I have a dream that one day this nation will rise up and live out the true meaning of its creed: We hold these truths to be self-evident, that all men are created equal.


In [5]:
# split into words
from nltk.tokenize import word_tokenize
tokens = word_tokenize(text)
print(tokens[:65]) # print the first 65 words 

['So', 'even', 'though', 'we', 'face', 'the', 'difficulties', 'of', 'today', 'and', 'tomorrow', ',', 'I', 'still', 'have', 'a', 'dream', '.', 'It', 'is', 'a', 'dream', 'deeply', 'rooted', 'in', 'the', 'American', 'dream', '.', 'I', 'have', 'a', 'dream', 'that', 'one', 'day', 'this', 'nation', 'will', 'rise', 'up', 'and', 'live', 'out', 'the', 'true', 'meaning', 'of', 'its', 'creed', ':', 'We', 'hold', 'these', 'truths', 'to', 'be', 'self-evident', ',', 'that', 'all', 'men', 'are', 'created', 'equal']
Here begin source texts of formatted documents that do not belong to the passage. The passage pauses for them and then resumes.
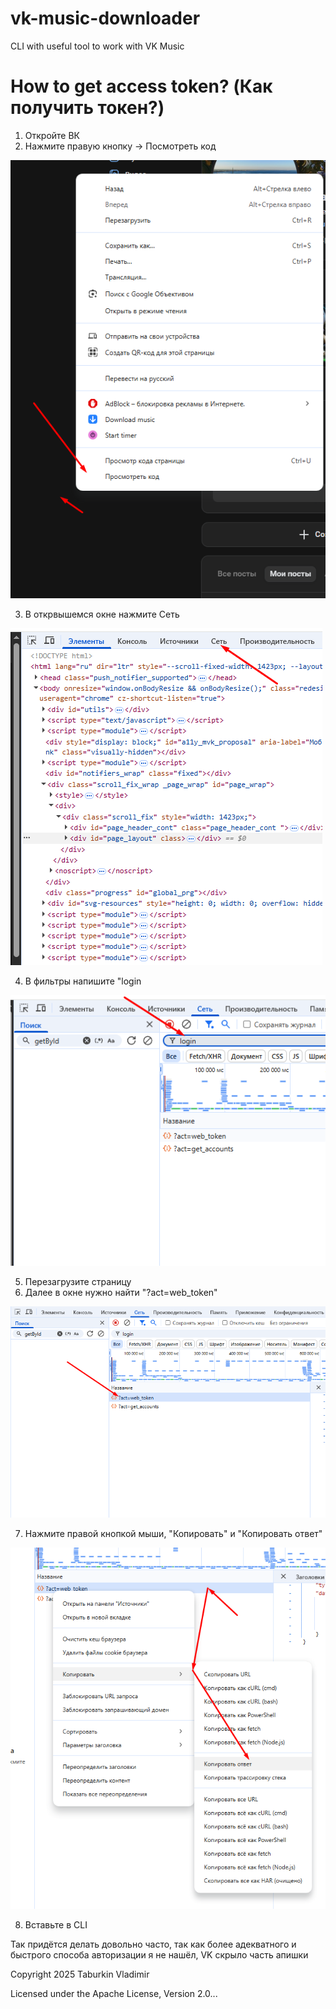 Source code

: # vk-music-downloader
CLI with useful tool to work with VK Music

# How to get access token? (Как получить токен?)
1. Откройте ВК
2. Нажмите правую кнопку -> Посмотреть код

![img.png](/docs/img.png)

3. В открвышемся окне нажмите Сеть

![img_1.png](/docs/img_1.png)

4. В фильтры напишите "login

![img_2.png](docs/img_2.png)

5. Перезагрузите страницу
6. Далее в окне нужно найти "?act=web_token"

![img_3.png](docs/img_3.png)

7. Нажмите правой кнопкой мыши, "Копировать" и "Копировать ответ"

![img_4.png](docs/img_4.png)

8. Вставьте в CLI

Так придётся делать довольно часто, так как более адекватного и быстрого способа авторизации я не нашёл, VK скрыло часть апишки

Copyright 2025 Taburkin Vladimir

Licensed under the Apache License, Version 2.0...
### Step 3: Remove stop words, non-characters, punctuations; convert to lowercase 

In [6]:
# extract alpha only
words = [word for word in tokens if word.isalpha()]
print(words[:11])

['So', 'even', 'though', 'we', 'face', 'the', 'difficulties', 'of', 'today', 'and', 'tomorrow']


In [7]:
# use stopwords resource
from nltk.corpus import stopwords
stop_words = stopwords.words('english')
print(stop_words[:10])

['i', 'me', 'my', 'myself', 'we', 'our', 'ours', 'ourselves', 'you', "you're"]


In [8]:
# convert to lower case
tokens = [w.lower()for w in tokens]
print(tokens[:65])

['so', 'even', 'though', 'we', 'face', 'the', 'difficulties', 'of', 'today', 'and', 'tomorrow', ',', 'i', 'still', 'have', 'a', 'dream', '.', 'it', 'is', 'a', 'dream', 'deeply', 'rooted', 'in', 'the', 'american', 'dream', '.', 'i', 'have', 'a', 'dream', 'that', 'one', 'day', 'this', 'nation', 'will', 'rise', 'up', 'and', 'live', 'out', 'the', 'true', 'meaning', 'of', 'its', 'creed', ':', 'we', 'hold', 'these', 'truths', 'to', 'be', 'self-evident', ',', 'that', 'all', 'men', 'are', 'created', 'equal']


In [9]:
# check punctuations
import string
print (string.punctuation)

!"#$%&'()*+,-./:;<=>?@[\]^_`{|}~


In [10]:
# remove punctuations from lower case set
table = str.maketrans('','',string.punctuation) #maketrans maps characters to replace
stripped = [w.translate(table) for w in tokens] #translate usually with maketrans replaces characters per mapping table
print(stripped[:12])

['so', 'even', 'though', 'we', 'face', 'the', 'difficulties', 'of', 'today', 'and', 'tomorrow', '']


In [11]:
# remove non-alpha tokens after removing punctuations
words = [word for word in stripped if word.isalpha()]
print(words[:60]) # from 65 words to only 60 without punctuations

['so', 'even', 'though', 'we', 'face', 'the', 'difficulties', 'of', 'today', 'and', 'tomorrow', 'i', 'still', 'have', 'a', 'dream', 'it', 'is', 'a', 'dream', 'deeply', 'rooted', 'in', 'the', 'american', 'dream', 'i', 'have', 'a', 'dream', 'that', 'one', 'day', 'this', 'nation', 'will', 'rise', 'up', 'and', 'live', 'out', 'the', 'true', 'meaning', 'of', 'its', 'creed', 'we', 'hold', 'these', 'truths', 'to', 'be', 'selfevident', 'that', 'all', 'men', 'are', 'created', 'equal']


In [12]:
# filter out stop words
from nltk.corpus import stopwords
stop_words = set(stopwords.words('english'))
words_filtered = [w for w in words if not w in stop_words] # new text without stop words
print(words_filtered[:28])

['even', 'though', 'face', 'difficulties', 'today', 'tomorrow', 'still', 'dream', 'dream', 'deeply', 'rooted', 'american', 'dream', 'dream', 'one', 'day', 'nation', 'rise', 'live', 'true', 'meaning', 'creed', 'hold', 'truths', 'selfevident', 'men', 'created', 'equal']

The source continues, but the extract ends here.